By 11am, we crossed back over the equator at Nanyuki and headed upslope to the Serena Mountain Lodge.
At 1pm, we were having lunch at the lodge. Apparently the main attraction here was the waterhole right outside the backside of the lodge. Near the watering hole was a man-made well as well as an elevated wooden platform with meat on top of it.
Salim warned us about Kenyans feeding animals, and it looked like he was right. It was another tactic at putting Kenyan tourism on the fast track to success at the expense of the natural order of things, I reckoned.
Now I really felt that this lodge was a waste of time and money, and that it should’ve been replaced with Amboseli National Park (which we weren’t going to do).
This is wrong, I thought.
Was the manmade well crossing the line?
Is placing the lodge right next to the waterhole crossing the line?
I started to wonder if that water hole itself was natural now. I mean that meat placement was definitely crossing the line!

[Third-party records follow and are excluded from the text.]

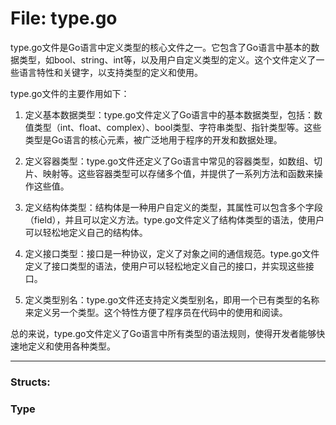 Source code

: # File: type.go

type.go文件是Go语言中定义类型的核心文件之一。它包含了Go语言中基本的数据类型，如bool、string、int等，以及用户自定义类型的定义。这个文件定义了一些语言特性和关键字，以支持类型的定义和使用。 

type.go文件的主要作用如下： 

1. 定义基本数据类型：type.go文件定义了Go语言中的基本数据类型，包括：数值类型（int、float、complex）、bool类型、字符串类型、指针类型等。这些类型是Go语言的核心元素，被广泛地用于程序的开发和数据处理。

2. 定义容器类型：type.go文件还定义了Go语言中常见的容器类型，如数组、切片、映射等。这些容器类型可以存储多个值，并提供了一系列方法和函数来操作这些值。

3. 定义结构体类型：结构体是一种用户自定义的类型，其属性可以包含多个字段（field），并且可以定义方法。type.go文件定义了结构体类型的语法，使用户可以轻松地定义自己的结构体。

4. 定义接口类型：接口是一种协议，定义了对象之间的通信规范。type.go文件定义了接口类型的语法，使用户可以轻松地定义自己的接口，并实现这些接口。

5. 定义类型别名：type.go文件还支持定义类型别名，即用一个已有类型的名称来定义另一个类型。这个特性方便了程序员在代码中的使用和阅读。

总的来说，type.go文件定义了Go语言中所有类型的语法规则，使得开发者能够快速地定义和使用各种类型。




---

### Structs:

### Type





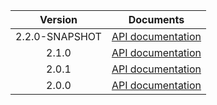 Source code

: | Version | Documents |
|:---:|---|
| 2.2.0-SNAPSHOT | [API documentation](2.2.0-SNAPSHOT) |
| 2.1.0 | [API documentation](2.1.0) |
| 2.0.1 | [API documentation](2.0.1) |
| 2.0.0 | [API documentation](2.0.0) |

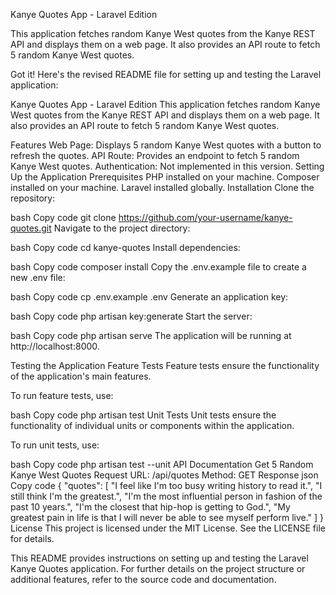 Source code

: 

Kanye Quotes App - Laravel Edition

This application fetches random Kanye West quotes from the Kanye REST API and displays them on a web page. It also provides an API route to fetch 5 random Kanye West quotes.

Got it! Here's the revised README file for setting up and testing the Laravel application:

Kanye Quotes App - Laravel Edition
This application fetches random Kanye West quotes from the Kanye REST API and displays them on a web page. It also provides an API route to fetch 5 random Kanye West quotes.

Features
Web Page: Displays 5 random Kanye West quotes with a button to refresh the quotes.
API Route: Provides an endpoint to fetch 5 random Kanye West quotes.
Authentication: Not implemented in this version.
Setting Up the Application
Prerequisites
PHP installed on your machine.
Composer installed on your machine.
Laravel installed globally.
Installation
Clone the repository:

bash
Copy code
git clone https://github.com/your-username/kanye-quotes.git
Navigate to the project directory:

bash
Copy code
cd kanye-quotes
Install dependencies:

bash
Copy code
composer install
Copy the .env.example file to create a new .env file:

bash
Copy code
cp .env.example .env
Generate an application key:

bash
Copy code
php artisan key:generate
Start the server:

bash
Copy code
php artisan serve
The application will be running at http://localhost:8000.

Testing the Application
Feature Tests
Feature tests ensure the functionality of the application's main features.

To run feature tests, use:

bash
Copy code
php artisan test
Unit Tests
Unit tests ensure the functionality of individual units or components within the application.

To run unit tests, use:

bash
Copy code
php artisan test --unit
API Documentation
Get 5 Random Kanye West Quotes
Request
URL: /api/quotes
Method: GET
Response
json
Copy code
{
  "quotes": [
    "I feel like I'm too busy writing history to read it.",
    "I still think I'm the greatest.",
    "I'm the most influential person in fashion of the past 10 years.",
    "I'm the closest that hip-hop is getting to God.",
    "My greatest pain in life is that I will never be able to see myself perform live."
  ]
}
License
This project is licensed under the MIT License. See the LICENSE file for details.

This README provides instructions on setting up and testing the Laravel Kanye Quotes application. For further details on the project structure or additional features, refer to the source code and documentation.





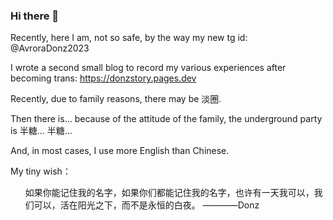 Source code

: ### Hi there 👋

Recently, here I am, not so safe, by the way my new tg id: @AvroraDonz2023

I wrote a second small blog to record my various experiences after becoming trans: https://donzstory.pages.dev

Recently, due to family reasons, there may be 淡圈.

Then there is... because of the attitude of the family, the underground party is 半糖... 半糖...

And, in most cases, I use more English than Chinese.

My tiny wish：
<ul> 如果你能记住我的名字，如果你们都能记住我的名字，也许有一天我可以，我们可以，活在阳光之下，而不是永恒的白夜。   ————Donz </ul>
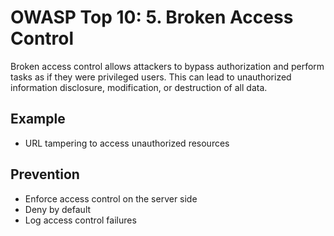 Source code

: # OWASP Top 10: 5. Broken Access Control

Broken access control allows attackers to bypass authorization and perform tasks as if they were privileged users. This can lead to unauthorized information disclosure, modification, or destruction of all data.

## Example
- URL tampering to access unauthorized resources

## Prevention
- Enforce access control on the server side
- Deny by default
- Log access control failures
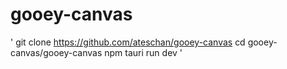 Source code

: # gooey-canvas

' git clone https://github.com/ateschan/gooey-canvas 
cd gooey-canvas/gooey-canvas
npm tauri run dev '
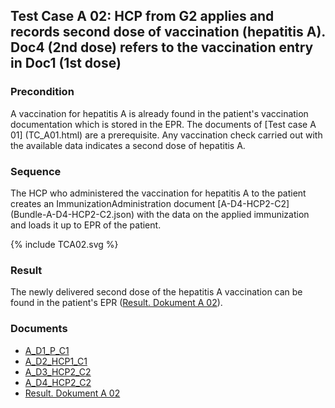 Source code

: ## Test Case A 02: HCP from G2 applies and records second dose of vaccination (hepatitis A). Doc4 (2nd dose) refers to the vaccination entry in Doc1 (1st dose)

### Precondition
A vaccination for hepatitis A is already found in the patient's vaccination documentation which is stored in the EPR.
The documents of [Test case A 01] (TC_A01.html) are a prerequisite.
Any vaccination check carried out with the available data indicates a second dose of hepatitis A.


### Sequence
The HCP who administered the vaccination for hepatitis A to the patient creates an ImmunizationAdministration document [A-D4-HCP2-C2] (Bundle-A-D4-HCP2-C2.json) with the data on the applied immunization and loads it up to EPR of the patient.

<div>{% include TCA02.svg %}</div>

### Result
The newly delivered second dose of the hepatitis A vaccination can be found in the patient's EPR ([Result. Dokument A 02](Bundle-RDA02.json)).


### Documents
* [A_D1_P_C1](Bundle-A-D1-P-C1.json)
* [A_D2_HCP1_C1](Bundle-A-D2-HCP1-C1.json)
* [A_D3_HCP2_C2](Bundle-A-D3-HCP2-C2.json)
* [A_D4_HCP2_C2](Bundle-A-D4-HCP2-C2.json)
* [Result. Dokument A 02](Bundle-RDA02.json)
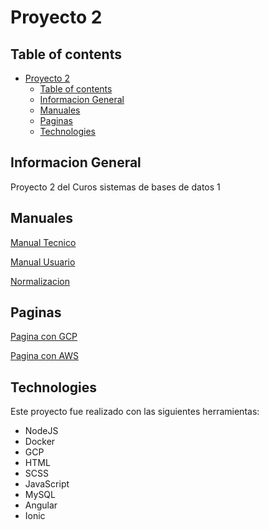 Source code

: # Proyecto 2

## Table of contents
- [Proyecto 2](#proyecto-2)
  - [Table of contents](#table-of-contents)
  - [Informacion General](#informacion-general)
  - [Manuales](#manuales)
  - [Paginas](#paginas)
  - [Technologies](#technologies)

## Informacion General
Proyecto 2 del Curos sistemas de bases de datos 1

## Manuales
[Manual Tecnico](https://github.com/dani3l8200/BD1-Proyecto2-201801364/blob/main/doc/Manual%20Tecnico.pdf)

[Manual Usuario](https://github.com/dani3l8200/BD1-Proyecto2-201801364/blob/main/doc/Manual%20de%20Usuario.pdf)

[Normalizacion](https://github.com/dani3l8200/BD1-Proyecto2-201801364/blob/main/doc/Normalizaci%C3%B3n.pdf)


## Paginas 
[Pagina con GCP](https://proyecto2-by-201801364-b6u7hq5j3q-uc.a.run.app/)

[Pagina con AWS](http://ace2-practica1-prenda-1s2021.s3-website.us-east-2.amazonaws.com/)

## Technologies
Este proyecto fue realizado con las siguientes herramientas:
* NodeJS
* Docker
* GCP
* HTML
* SCSS
* JavaScript
* MySQL
* Angular
* Ionic


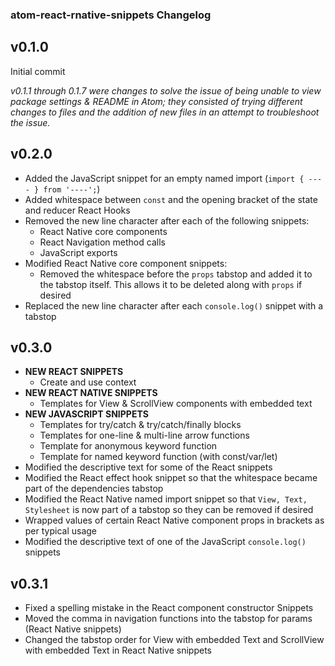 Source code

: ### atom-react-rnative-snippets Changelog

v0.1.0
------

Initial commit

_v0.1.1 through 0.1.7 were changes to solve the issue of being unable to view package settings & README in Atom; they consisted of trying different changes to files and the addition of new files in an attempt to troubleshoot the issue._

v0.2.0
------

- Added the JavaScript snippet for an empty named import (`import { ---- } from '----';`)
- Added whitespace between `const` and the opening bracket of the state and reducer React Hooks
- Removed the new line character after each of the following snippets:
  - React Native core components
  - React Navigation method calls
  - JavaScript exports
- Modified React Native core component snippets:
  - Removed the whitespace before the `props` tabstop and added it to the tabstop itself. This allows it to be deleted along with `props` if desired
- Replaced the new line character after each `console.log()` snippet with a tabstop

v0.3.0
------
- **NEW REACT SNIPPETS**
  - Create and use context
- **NEW REACT NATIVE SNIPPETS**
  - Templates for View & ScrollView components with embedded text
- **NEW JAVASCRIPT SNIPPETS**
  - Templates for try/catch & try/catch/finally blocks
  - Templates for one-line & multi-line arrow functions
  - Template for anonymous keyword function
  - Template for named keyword function (with const/var/let)
- Modified the descriptive text for some of the React snippets
- Modified the React effect hook snippet so that the whitespace became part of the dependencies tabstop
-  Modified the React Native named import snippet so that `View, Text, Stylesheet` is now part of a tabstop so they can be removed if desired
- Wrapped values of certain React Native component props in brackets as per typical usage
- Modified the descriptive text of one of the JavaScript `console.log()` snippets

v0.3.1
------
- Fixed a spelling mistake in the React component constructor Snippets
- Moved the comma in navigation functions into the tabstop for params (React Native snippets)
- Changed the tabstop order for View with embedded Text and ScrollView with embedded Text in React Native snippets
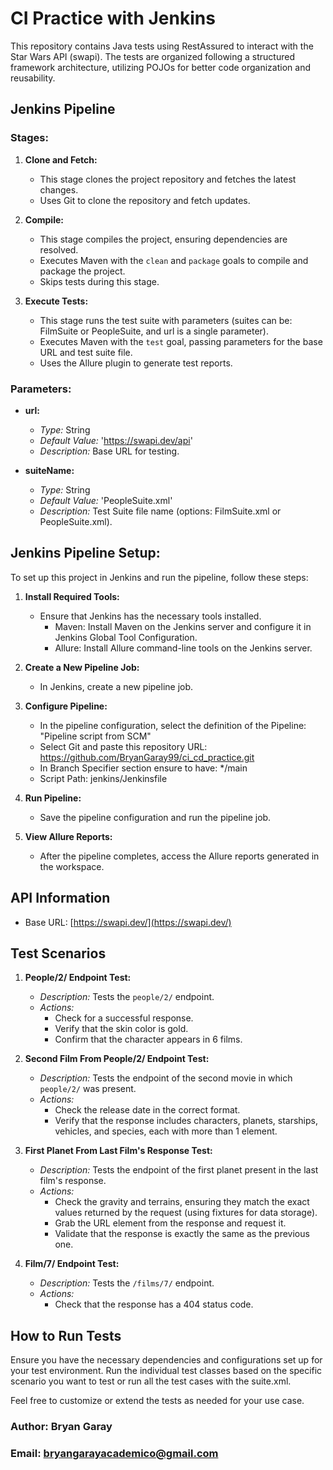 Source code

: # CI Practice with Jenkins

This repository contains Java tests using RestAssured to interact with the Star Wars API (swapi). The tests are organized following a structured framework architecture, utilizing POJOs for better code organization and reusability.

## Jenkins Pipeline

### Stages:

1. **Clone and Fetch:**
   - This stage clones the project repository and fetches the latest changes.
   - Uses Git to clone the repository and fetch updates.

2. **Compile:**
   - This stage compiles the project, ensuring dependencies are resolved.
   - Executes Maven with the `clean` and `package` goals to compile and package the project.
   - Skips tests during this stage.

3. **Execute Tests:**
   - This stage runs the test suite with parameters (suites can be: FilmSuite or PeopleSuite, and url is a single parameter).
   - Executes Maven with the `test` goal, passing parameters for the base URL and test suite file.
   - Uses the Allure plugin to generate test reports.

### Parameters:

- **url:**
   - *Type:* String
   - *Default Value:* 'https://swapi.dev/api'
   - *Description:* Base URL for testing.

- **suiteName:**
   - *Type:* String
   - *Default Value:* 'PeopleSuite.xml'
   - *Description:* Test Suite file name (options: FilmSuite.xml or PeopleSuite.xml).

## Jenkins Pipeline Setup:

To set up this project in Jenkins and run the pipeline, follow these steps:

1. **Install Required Tools:**
   - Ensure that Jenkins has the necessary tools installed.
      - Maven: Install Maven on the Jenkins server and configure it in Jenkins Global Tool Configuration.
      - Allure: Install Allure command-line tools on the Jenkins server.

2. **Create a New Pipeline Job:**
   - In Jenkins, create a new pipeline job.

3. **Configure Pipeline:**
   - In the pipeline configuration, select the definition of the Pipeline: "Pipeline script from SCM"
   - Select Git and paste this repository URL: https://github.com/BryanGaray99/ci_cd_practice.git
   - In Branch Specifier section ensure to have: */main
   - Script Path: jenkins/Jenkinsfile

4. **Run Pipeline:**
   - Save the pipeline configuration and run the pipeline job.

6. **View Allure Reports:**
   - After the pipeline completes, access the Allure reports generated in the workspace.

## API Information

- Base URL: [https://swapi.dev/](https://swapi.dev/)

## Test Scenarios

1. **People/2/ Endpoint Test:**
   - *Description:* Tests the `people/2/` endpoint.
   - *Actions:*
      - Check for a successful response.
      - Verify that the skin color is gold.
      - Confirm that the character appears in 6 films.

2. **Second Film From People/2/ Endpoint Test:**
   - *Description:* Tests the endpoint of the second movie in which `people/2/` was present.
   - *Actions:*
      - Check the release date in the correct format.
      - Verify that the response includes characters, planets, starships, vehicles, and species, each with more than 1 element.

3. **First Planet From Last Film's Response Test:**
   - *Description:* Tests the endpoint of the first planet present in the last film's response.
   - *Actions:*
      - Check the gravity and terrains, ensuring they match the exact values returned by the request (using fixtures for data storage).
      - Grab the URL element from the response and request it.
      - Validate that the response is exactly the same as the previous one.

4. **Film/7/ Endpoint Test:**
   - *Description:* Tests the `/films/7/` endpoint.
   - *Actions:*
      - Check that the response has a 404 status code.

## How to Run Tests

Ensure you have the necessary dependencies and configurations set up for your test environment. Run the individual test classes based on the specific scenario you want to test or run all the test cases with the suite.xml.

Feel free to customize or extend the tests as needed for your use case.

### Author: Bryan Garay
### Email: bryangarayacademico@gmail.com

But even as I try to play Devil’s Advocate, I guess you could question the impact of game drives, especially at night time with the spotlights. Could the game drives be causing soil erosion or interrupting predators’ hunts. I guess some concessions have to be made in order to earn a living by showcasing nature as well as protecting it.
Anyways with all the though exercises I was going through, I had to admit that it was interesting to watch the wildlife for an extended period of time. I wondered if tourists even cared about seeing animals in the wild or seeing them get manipulated.
Julie and I had dinner afterwards. She had fish, but she didn’t eat it because she feared it might have bacteria.
Seeing how I don’t like food being wasted, I ended up eating her fish.
We slept at 10pm. We couldn’t wait to leave tomorrow into more natural settings. As much as we complained about Samburu, it was far better than this place…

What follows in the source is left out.